As described above in detail, according to the present invention, when a low-frequency conversion chrominance signal is frequency-converted into a carrier chrominance signal, a conversion carrier having a predetermined frequency is generated, and a first carrier having a predetermined phase is generated. The second and third carriers whose phase is advanced or delayed are generated by a phase shift circuit, and the burst signal period and the other signal periods are switched between even-numbered lines and odd-numbered lines to be converted carriers. Therefore, there is no need to adjust the phase of the chroma signal with a wide frequency band,
The effect is obtained that the phase of the carrier chrominance signal in the PAL system can be adjusted without deteriorating the frequency characteristics and the transient characteristics.

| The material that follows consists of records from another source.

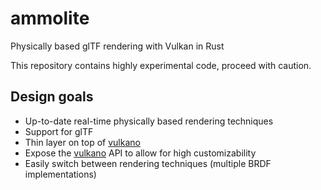 # ammolite
Physically based glTF rendering with Vulkan in Rust

This repository contains highly experimental code, proceed with caution.

## Design goals

* Up-to-date real-time physically based rendering techniques
* Support for glTF
* Thin layer on top of [vulkano](https://github.com/vulkano-rs/vulkano)
* Expose the [vulkano](https://github.com/vulkano-rs/vulkano) API to allow for high customizability
* Easily switch between rendering techniques (multiple BRDF implementations)
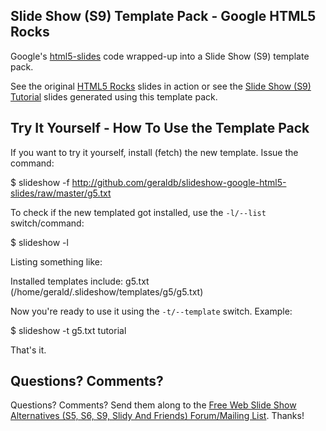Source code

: 
## Slide Show (S9) Template Pack - Google HTML5 Rocks

Google's [html5-slides](http://code.google.com/p/html5-slides) code wrapped-up into a Slide Show (S9) template pack.

See the original [HTML5 Rocks](http://slides.html5rocks.com) slides in action or
see the [Slide Show (S9) Tutorial](http://slideshow.rubyforge.org/tutorial.html5.html) slides generated using this template pack.
 
 
## Try It Yourself - How To Use the Template Pack

If you want to try it yourself, install (fetch) the new template. Issue the command:

  $ slideshow -f http://github.com/geraldb/slideshow-google-html5-slides/raw/master/g5.txt

To check if the new templated got installed, use the `-l/--list` switch/command:

  $ slideshow -l

Listing something like:

  Installed templates include:
     g5.txt (/home/gerald/.slideshow/templates/g5/g5.txt)

Now you're ready to use it using the `-t/--template` switch. Example:

  $ slideshow -t g5.txt tutorial

That's it. 

## Questions? Comments?

Questions? Comments? Send them along to the [Free Web Slide Show Alternatives (S5, S6, S9, Slidy And Friends) Forum/Mailing List](http://groups.google.com/group/webslideshow). Thanks!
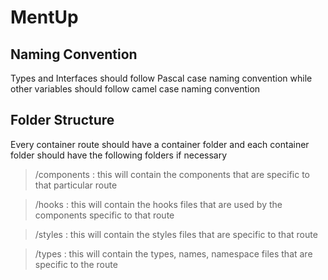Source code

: # MentUp
## Naming Convention

Types and Interfaces should follow Pascal case naming convention while other variables should follow camel case naming convention

## Folder Structure

Every container route should have a container folder and each container folder should have the following folders if necessary

> /components : this will contain the components that are specific to that particular route

> /hooks : this will contain the hooks files that are used by the components specific to that route

> /styles : this will contain the styles files that are specific to that route

> /types : this will contain the types, names, namespace files that are specific to the route
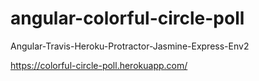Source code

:# angular-colorful-circle-poll

Angular-Travis-Heroku-Protractor-Jasmine-Express-Env2

https://colorful-circle-poll.herokuapp.com/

[Brief description of the drawings]

FIG. 1 is a block diagram showing the configuration of a color signal processing device according to an embodiment of the present invention, FIG. 2 is a time chart and a phase vector diagram showing the operation of this embodiment, and FIG. FIG. 4 is a block diagram showing the configuration of a hue adjustment circuit of a conventional color signal processing device, and FIGS. 5 and 6 are time charts and phases showing the operation of the conventional color signal processing device. It is a vector diagram. 3 ... balanced modulator, 4,14 ... BPF, 5 ... comb filter, 7 ... burst gate, 8 ... phase comparator, 9 ...
Reference oscillator, 10: LPF, 11: VCO, 12: Phase shift circuit, 13: Sub-balanced modulator, 30: Phase circuit, 31a, 31b
…… Variable phase shift circuit, 33 …… Control circuit, 34 …… Switch,
35 ... Switching signal generation circuit

Claims (3)

(57) [Claims] 1. A color signal processing apparatus for converting a low-frequency converted chrominance signal into a carrier chrominance signal by frequency-converting the reproduced chrominance signal during reproduction, wherein a carrier generating means for outputting a continuous signal of a predetermined frequency; A first carrier having a given predetermined phase, and second and third carriers each having a predetermined angle phase shifted in a symmetric direction from the first carrier.
And a second period including a burst signal portion within one horizontal scanning period for each of the even and odd horizontal scanning lines generated based on the horizontal synchronization signal. A switching signal generating circuit for generating a switching signal of the first type, and a first carrier for a first predetermined period and a second or third carrier for each horizontal scanning line for a second predetermined period according to an output of the switching signal generating circuit. A color signal processing apparatus comprising: a selection unit that alternately selects a signal; and a balanced modulator that receives a signal selected by the selection unit and converts a low-frequency conversion color signal into a carrier color signal. 2. The color signal processing apparatus according to claim 1, wherein the predetermined frequency of the carrier generation means is a sum of a chrominance subcarrier frequency and a low-frequency conversion chrominance subcarrier frequency. 3. The color signal processing apparatus according to claim 1, wherein the predetermined frequency of the carrier generating means is a frequency of a difference between the color subcarrier frequency and the low-frequency conversion color subcarrier frequency.